Movies and Video Games are, and should always be, political
Photo By: Consequence of Sound
Francesco Corso, News Editor
In recent years, there has been much talk about the place of politics in entertainment media, most commonly with film and video games. The line goes something like “movies shouldn’t be political” or “stop bringing politics into video games.” This line of thought is very misguided and very counterproductive to the advancement of both mediums as a form of art.
To deconstruct this argument, let’s first start by defining a very basic premise. What is political? The short answer, as clichè as it is, is everything. If you are a human, who lives on Earth, then it’s safe to assume you live in a country, and that country has a government, which makes laws, laws that ultimately you have to follow, at the risk of being fined or thrown in jail.
A fantastic example of this is related to something most adults in America do: driving. When you drive, you have to obey the speed limit (although 89 percent of Americans admit to have driven above the posted speed limit, with 40 percent admitting to doing at least 20 over). Who set that speed limit? The government. Who employs the cops that give you a ticket for speeding? Also the government. What pays that cop’s paycheck? Your tax dollars, set by a government, that we ultimately elected, either by voting in elections or staying home.
Returning to the topic at hand, politics is a key component of art, especially narrative art, of which virtually all movies and the vast majority of modern video games are a part of. We use storytelling as a means of communicating ideas, some of which can be characterized as critical of the way in which we structure society.
Imagine if we tried to depoliticize other older artforms throughout history. Pretty much all the great dystopian novels of the 20th century, like George Orwell’s “1984” and Aldous Huxley’s “Brave New World,” would not exist. Furthermore, some of Broadway’s greatest hits would never exist either. Shows like “Les Misérables” and “Hamilton” are deeply political, and cannot be separated from the politics that shapes their stories.
Now, these works are all historical in regards to their politics, but of the four listed there, three (or source material in the case of “Les Misérables”) of them were actually written in times when those politics were current.
Why should it be different with movies and video games? To be political is to be truly artistic. Creators should be allowed to create whatever they want and not be forced to not explore certain topics due to them being “too political.”
This goes double for video games, which have had to justify their existence by showing they had value, to a world that saw no worth in them. That of course being necessary, to show that games didn’t just use violence without reason. Games have adopted the techniques used by other mediums as well as their own unique traits (namely, interactivity) as a means to explore complex themes, many of which can be described as political.
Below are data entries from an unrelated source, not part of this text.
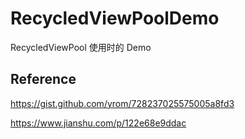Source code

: # RecycledViewPoolDemo
RecycledViewPool 使用时的 Demo



## Reference

https://gist.github.com/yrom/728237025575005a8fd3

https://www.jianshu.com/p/122e68e9ddac
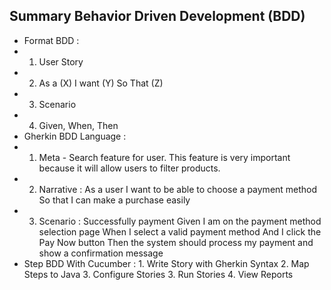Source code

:## Summary Behavior Driven Development (BDD) ##
- Format BDD : 
- 1. User Story 
- 2. As a (X) I want (Y) So That (Z) 
- 3. Scenario 
- 4. Given, When, Then
- Gherkin BDD Language : 
- 1. Meta - Search feature for user. This feature is very important because it will allow users to filter products. 
- 2. Narrative : As a user
I want to be able to choose a payment method
So that I can make a purchase easily
- 3. Scenario : Successfully payment
    Given I am on the payment method selection page
    When I select a valid payment method
    And I click the Pay Now button
    Then the system should process my payment and show a confirmation message
- Step BDD With Cucumber : 1. Write Story with Gherkin Syntax 2. Map Steps to Java 3. Configure Stories 3. Run Stories 4. View Reports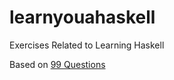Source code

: learnyouahaskell
================

Exercises Related to Learning Haskell

Based on [99 Questions](https://www.haskell.org/haskellwiki/99_questions)
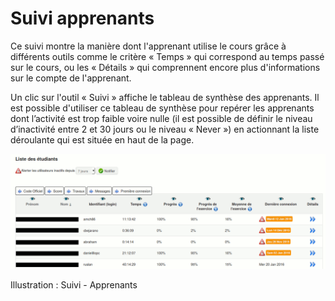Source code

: # Suivi apprenants

Ce suivi montre la manière dont l'apprenant utilise le cours grâce à différents outils comme le critère « Temps » qui correspond au temps passé sur le cours, ou les « Détails » qui comprennent encore plus d'informations sur le compte de l'apprenant.

Un clic sur l'outil « Suivi » affiche le tableau de synthèse des apprenants. Il est possible d'utiliser ce tableau de synthèse pour repérer les apprenants dont l’activité est trop faible voire nulle \(il est possible de définir le niveau d’inactivité entre 2 et 30 jours ou le niveau « Never »\) en actionnant la liste déroulante qui est située en haut de la page.

![](../../.gitbook/assets/image139%20%281%29.png)

Illustration : Suivi - Apprenants

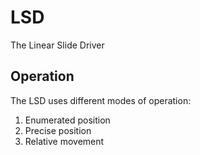 # LSD
The Linear Slide Driver

## Operation

The LSD uses different modes of operation:

1. Enumerated position
2. Precise position
3. Relative movement

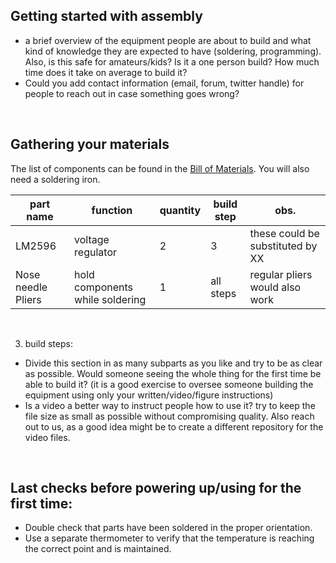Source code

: ## Getting started with assembly

 - a brief overview of the equipment people are about to build and what kind of knowledge they are expected to have (soldering, programming). Also, is this safe for amateurs/kids? Is it a one person build? How much time does it take on average to build it?
 - Could you add contact information (email, forum, twitter handle) for people to reach out in case something goes wrong?

<br>

## Gathering your materials

The list of components can be found in the [Bill of Materials](https://github.com/FOSH-following-demand/Incubator/blob/master/hardware/BOM/BOM.md). You will also need a soldering iron. 


 |part name| function  | quantity  | build step  | obs.  |
 |---|---|---|---|---|
 |LM2596| voltage regulator  | 2  | 3  | these could be substituted by XX  |
 | Nose needle Pliers  | hold components while soldering  | 1  | all steps  | regular pliers would also work  |

<br>


3. build steps:
 - Divide this section in as many subparts as you like and try to be as clear as possible. Would someone seeing the whole thing for the first time be able to build it? (it is a good exercise to oversee someone building the equipment using only your written/video/figure instructions)
 - Is a video a better way to instruct people how to use it? try to keep the file size as small as possible without compromising quality. Also reach out to us, as a good idea might be to create a different repository for the video files.  

<br>

## Last checks before powering up/using for the first time:

 - Double check that parts have been soldered in the proper orientation.
 - Use a separate thermometer to verify that the temperature is reaching the correct point and is maintained.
Of course, this criticism that “games shouldn’t be political” or “it’s just a movie” isn’t just leveled at the media as a whole, but more commonly at critics and journalists. This has been seen recently with the release of “Joker” in this past weekend. “Joker” that has been largely been commentated on because of its political themes, and the fear that it promotes violence by depicting one of the most objectively evil characters in all of fiction in a sympathetic light. While some, like the films own director, have claimed that the film “is not political,” it’s really hard to say that with a film that features mass public protests, funding cuts to social programs and having one of the central characters of the movie be a literal candidate for office, isn’t political.
This is more ridiculous with other major releases such as the video game “Persona 5,” a game set in modern day Japan where a group of teenagers take on the powerful elite in society, including a corporate president, a public defense lawyer and yet another political candidate. The back of the box even reads, “a group of high school students are out to reform Tokyo society.” Furthermore the game’s last act, takes direct aim that the general apathy of society, and the desire to be told what to do and think. Just like with “Joker,” this is another example of a piece of media so obviously political, the argument against the idea is nearly impossible to form.
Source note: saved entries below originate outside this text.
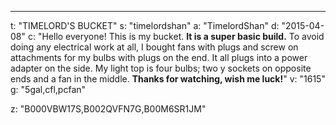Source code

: ---
t: "TIMELORD'S BUCKET"
s: "timelordshan"
a: "TimelordShan"
d: "2015-04-08"
c: "Hello everyone! This is my bucket. <strong>It is a super basic build.</strong> To avoid doing any electrical work at all, I bought fans with plugs and screw on attachments for my bulbs with plugs on the end. It all plugs into a power adapter on the side. My light top is four bulbs; two y sockets on opposite ends and a fan in the middle. <strong>Thanks for watching, wish me luck!</strong>"
v: "1615"
g: "5gal,cfl,pcfan"

z: "B000VBW17S,B002QVFN7G,B00M6SR1JM"
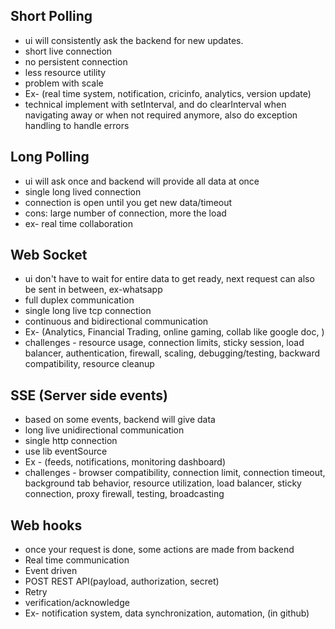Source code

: ## Short Polling

- ui will consistently ask the backend for new updates.
- short live connection
- no persistent connection
- less resource utility
- problem with scale
- Ex- (real time system, notification, cricinfo, analytics, version update)
- technical implement with setInterval, and do clearInterval when navigating away or when not required anymore, also do exception handling to handle errors

## Long Polling

- ui will ask once and backend will provide all data at once
- single long lived connection
- connection is open until you get new data/timeout
- cons: large number of connection, more the load
- ex- real time collaboration

## Web Socket

- ui don't have to wait for entire data to get ready, next request can also be sent in between, ex-whatsapp
- full duplex communication
- single long live tcp connection
- continuous and bidirectional communication
- Ex- (Analytics, Financial Trading, online gaming, collab like google doc, )
- challenges - resource usage, connection limits, sticky session, load balancer, authentication, firewall, scaling, debugging/testing, backward compatibility, resource cleanup

## SSE (Server side events)

- based on some events, backend will give data
- long live unidirectional communication
- single http connection
- use lib eventSource
- Ex - (feeds, notifications, monitoring dashboard)
- challenges - browser compatibility, connection limit, connection timeout, background tab behavior, resource utilization, load balancer, sticky connection, proxy firewall, testing, broadcasting

## Web hooks

- once your request is done, some actions are made from backend
- Real time communication
- Event driven
- POST REST API(payload, authorization, secret)
- Retry
- verification/acknowledge
- Ex- notification system, data synchronization, automation, (in github)
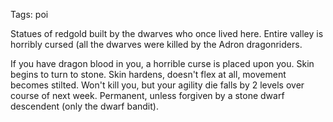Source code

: Tags: poi

Statues of redgold built by the dwarves who once lived here. Entire valley is horribly cursed (all the dwarves were killed by the Adron dragonriders.

If you have dragon blood in you, a horrible curse is placed upon you. Skin begins to turn to stone. Skin hardens, doesn't flex at all, movement becomes stilted. Won't kill you, but your agility die falls by 2 levels over course of next week. Permanent, unless forgiven by a stone dwarf descendent (only the dwarf bandit).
This is all nothing more than an effort to strip the media of its meaning in order to dismiss any discourse surrounding the film, which is deeply misguided and destructive. These are difficult conversations to have, but they are necessary in order to build a better society. Rebecca Solnit, a journalist, essayist, environmentalist, historian, and art critic, once said that “politics is pervasive. Everything is political and the choice to be “apolitical” is usually just an endorsement of the status quo and the unexamined life.”